20. Bu ilkeler ışığında eldeki başvuru ele alındığında ilk derece mahkemesinin kararının, bir bütün hâlinde failin başvurucu olduğu hakkında kuşkuya yer bırakmayacak şekilde objektif bir yargıya ulaşmayı mümkün kılan ilgili ve yeterli bir gerekçe içermediği kanaatine varılmıştır. Mahkeme, gerekçesinde maddi vakaya uygun düşmeyen değerlendirmeye yer vererek açıkça çelişkiye düştüğü gibi başvurucunun savunmasına ne sebeple itibar etmediğini de açıklamadan mahkûmiyet kararı vermiştir. Başvurucunun uyuşmazlığın sonucuna etkili temel iddiaları istinaf ve temyiz mercileri tarafından da karşılanmamıştır. Dolayısıyla mahkeme kararlarının gerekçelerinde başvurucunun olayın sübutuna ilişkin uyuşmazlığın sonucunu etkileyen, ayrı ve açık yanıt gerektiren iddia ve itirazlarına ilişkin ilgili ve yeterli bir gerekçe olmamasının yargılamayı bir bütün hâlinde adil olmaktan çıkardığı sonucuna ulaşılmıştır.

21. Açıklanan gerekçelerle Anayasa'nın 36. maddesinde güvence altına alınan adil yargılanma hakkı kapsamındaki gerekçeli karar hakkının ihlal edildiğine karar verilmesi gerekir.

III. GİDERİM

22. Başvurucu, yargılamanın yenilenmesi ve 50.000 TL manevi tazminat talebinde bulunmuştur. Başvuruda tespit edilen hak ihlalinin sonuçlarının ortadan kaldırılması için yeniden yargılama yapılmasında hukuki yarar bulunmaktadır.
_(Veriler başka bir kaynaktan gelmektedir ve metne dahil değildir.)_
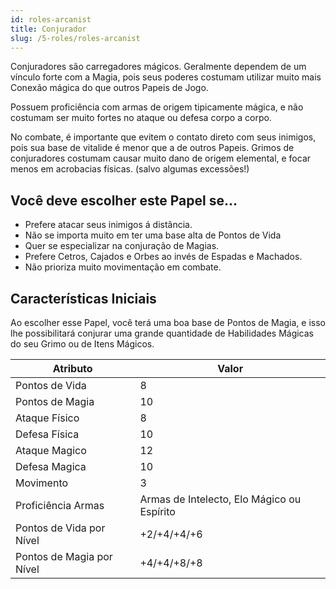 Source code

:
 ```yaml
---
id: roles-arcanist
title: Conjurador
slug: /5-roles/roles-arcanist
---
```


Conjuradores são carregadores mágicos. Geralmente dependem de um vínculo forte com a Magia, pois seus poderes costumam utilizar muito mais Conexão mágica do que outros Papeis de Jogo.

Possuem proficiência com armas de origem tipicamente mágica, e não costumam ser muito fortes no ataque ou defesa corpo a corpo.

No combate, é importante que evitem o contato direto com seus inimigos, pois sua base de vitalide é menor que a de outros Papeis.
Grimos de conjuradores costumam causar muito dano de origem elemental, e focar menos em acrobacias físicas. (salvo algumas excessões!)

## Você deve escolher este Papel se...

- Prefere atacar seus inimigos á distância.
- Não se importa muito em ter uma base alta de Pontos de Vida
- Quer se especializar na conjuração de Magias.
- Prefere Cetros, Cajados e Orbes ao invés de Espadas e Machados.
- Não prioriza muito movimentação em combate.

## Características Iniciais

Ao escolher esse Papel, você terá uma boa base de Pontos de Magia, e isso lhe possibilitará conjurar uma grande quantidade de Habilidades Mágicas do seu Grimo ou de Itens Mágicos.

<table>
  <thead>
      <tr>
      <th>Atributo</th>
      <th>Valor</th>
    </tr>

  </thead>

  <tbody>
    <tr>
      <td>Pontos de Vida</td>
      <td>8</td>
    </tr>
    <tr>
      <td>Pontos de Magia</td>
      <td>10</td>
    </tr>
    <tr>
      <td>Ataque Físico</td>
      <td>8</td>
    </tr>
    <tr>
      <td>Defesa Física</td>
      <td>10</td>
    </tr>
    <tr>
      <td>Ataque Magico</td>
      <td>12</td>
    </tr>
    <tr>
      <td>Defesa Magica</td>
      <td>10</td>
    </tr>
    <tr>
      <td>Movimento</td>
      <td>3</td>
    </tr>
    <tr>
      <td>Proficiência Armas</td>
      <td>Armas de Intelecto, Elo Mágico ou Espírito</td>
    </tr>
    <tr>
      <td>Pontos de Vida por Nível</td>
      <td>+2/+4/+4/+6</td>
    </tr>
    <tr>
      <td>Pontos de Magia por Nível</td>
      <td>+4/+4/+8/+8</td>
    </tr>
  </tbody>
</table>
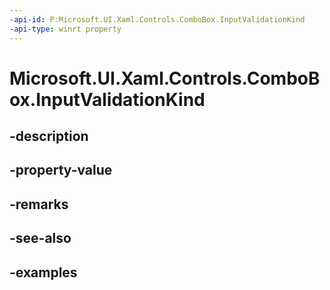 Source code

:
 ```yaml
---
-api-id: P:Microsoft.UI.Xaml.Controls.ComboBox.InputValidationKind
-api-type: winrt property
---
```


# Microsoft.UI.Xaml.Controls.ComboBox.InputValidationKind

<!--
public Microsoft.UI.Xaml.Controls.InputValidationKind InputValidationKind { get; set; }
-->


## -description

## -property-value

## -remarks

## -see-also

## -examples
Bu kapsamda kararın gönderildiği yargı mercilerince yapılması gereken iş, yeniden yargılama işlemlerini başlatmak ve Anayasa Mahkemesini ihlal sonucuna ulaştıran nedenleri gideren, ihlal kararında belirtilen ilkelere uygun yeni bir karar vermektir (Mehmet Doğan [GK], B. No: 2014/8875, 7/6/2018, §§ 54-60; Aligül Alkaya ve diğerleri (2), B. No: 2016/12506, 7/11/2019, §§ 53-60, 66; Kadri Enis Berberoğlu (3) [GK], B. No: 2020/32949, 21/1/2021, §§ 93-100).

23. İhlalin niteliğine göre yeniden yargılama yapılmasının yeterli giderim sağlayacağı anlaşıldığından başvurucunun tazminat talebinin reddine karar verilmesi gerekir.

IV. HÜKÜM

Açıklanan gerekçelerle;

A. Adli yardım talebinin KABULÜNE,

B. Gerekçeli karar hakkının ihlal edildiğine ilişkin iddianın KABUL EDİLEBİLİR OLDUĞUNA,

C. Anayasa’nın 36. maddesinde güvence altına alınan adil yargılanma hakkı kapsamındaki gerekçeli karar hakkının İHLAL EDİLDİĞİNE,

D. Kararın bir örneğinin gerekçeli karar hakkının ihlalinin sonuçlarının ortadan kaldırılması için yeniden yargılama yapılmak üzere Şanlıurfa 6. Ağır Ceza Mahkemesine (E.2017/392, K.2017/248) GÖNDERİLMESİNE,

E. Başvurucunun tazminat talebinin REDDİNE,

F. 18.800 TL vekâlet ücretinden oluşan yargılama giderinin başvurucuya ÖDENMESİNE,

G. Ödemenin kararın tebliğini takiben başvurucunun Hazine ve Maliye Bakanlığına başvuru tarihinden itibaren dört ay içinde yapılmasına, ödemede gecikme olması hâlinde bu sürenin sona erdiği tarihten ödeme tarihine kadar geçen süre için yasal FAİZ UYGULANMASINA,

H. Kararın bir örneğinin Adalet Bakanlığına GÖNDERİLMESİNE 20/3/2024 tarihinde OYBİRLİĞİYLE karar verildi.